*Work instruction:* Only an exact, complete copy of the listing will serve as the answer.

*Input material:*

-.-.-

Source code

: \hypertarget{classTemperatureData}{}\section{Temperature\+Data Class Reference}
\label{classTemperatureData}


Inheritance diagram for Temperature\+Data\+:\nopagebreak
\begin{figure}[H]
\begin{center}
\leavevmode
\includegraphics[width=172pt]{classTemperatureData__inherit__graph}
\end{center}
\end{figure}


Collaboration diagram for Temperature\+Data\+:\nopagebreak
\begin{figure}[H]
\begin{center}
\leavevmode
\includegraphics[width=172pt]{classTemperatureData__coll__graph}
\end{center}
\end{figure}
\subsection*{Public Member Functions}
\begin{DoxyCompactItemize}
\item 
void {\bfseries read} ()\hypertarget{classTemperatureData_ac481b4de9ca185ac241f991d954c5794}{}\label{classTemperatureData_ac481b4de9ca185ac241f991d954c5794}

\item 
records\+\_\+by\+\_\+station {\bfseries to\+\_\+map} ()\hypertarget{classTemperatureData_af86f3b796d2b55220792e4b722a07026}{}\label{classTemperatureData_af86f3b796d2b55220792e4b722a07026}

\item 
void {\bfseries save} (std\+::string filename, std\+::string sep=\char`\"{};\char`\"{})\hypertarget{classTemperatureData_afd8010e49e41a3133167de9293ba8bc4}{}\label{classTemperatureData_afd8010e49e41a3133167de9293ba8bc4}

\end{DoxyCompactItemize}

-.-.-

*Expected output:*
Source code

: \hypertarget{classTemperatureData}{}\section{Temperature\+Data Class Reference}
\label{classTemperatureData}


Inheritance diagram for Temperature\+Data\+:\nopagebreak
\begin{figure}[H]
\begin{center}
\leavevmode
\includegraphics[width=172pt]{classTemperatureData__inherit__graph}
\end{center}
\end{figure}


Collaboration diagram for Temperature\+Data\+:\nopagebreak
\begin{figure}[H]
\begin{center}
\leavevmode
\includegraphics[width=172pt]{classTemperatureData__coll__graph}
\end{center}
\end{figure}
\subsection*{Public Member Functions}
\begin{DoxyCompactItemize}
\item 
void {\bfseries read} ()\hypertarget{classTemperatureData_ac481b4de9ca185ac241f991d954c5794}{}\label{classTemperatureData_ac481b4de9ca185ac241f991d954c5794}

\item 
records\+\_\+by\+\_\+station {\bfseries to\+\_\+map} ()\hypertarget{classTemperatureData_af86f3b796d2b55220792e4b722a07026}{}\label{classTemperatureData_af86f3b796d2b55220792e4b722a07026}

\item 
void {\bfseries save} (std\+::string filename, std\+::string sep=\char`\"{};\char`\"{})\hypertarget{classTemperatureData_afd8010e49e41a3133167de9293ba8bc4}{}\label{classTemperatureData_afd8010e49e41a3133167de9293ba8bc4}

\end{DoxyCompactItemize}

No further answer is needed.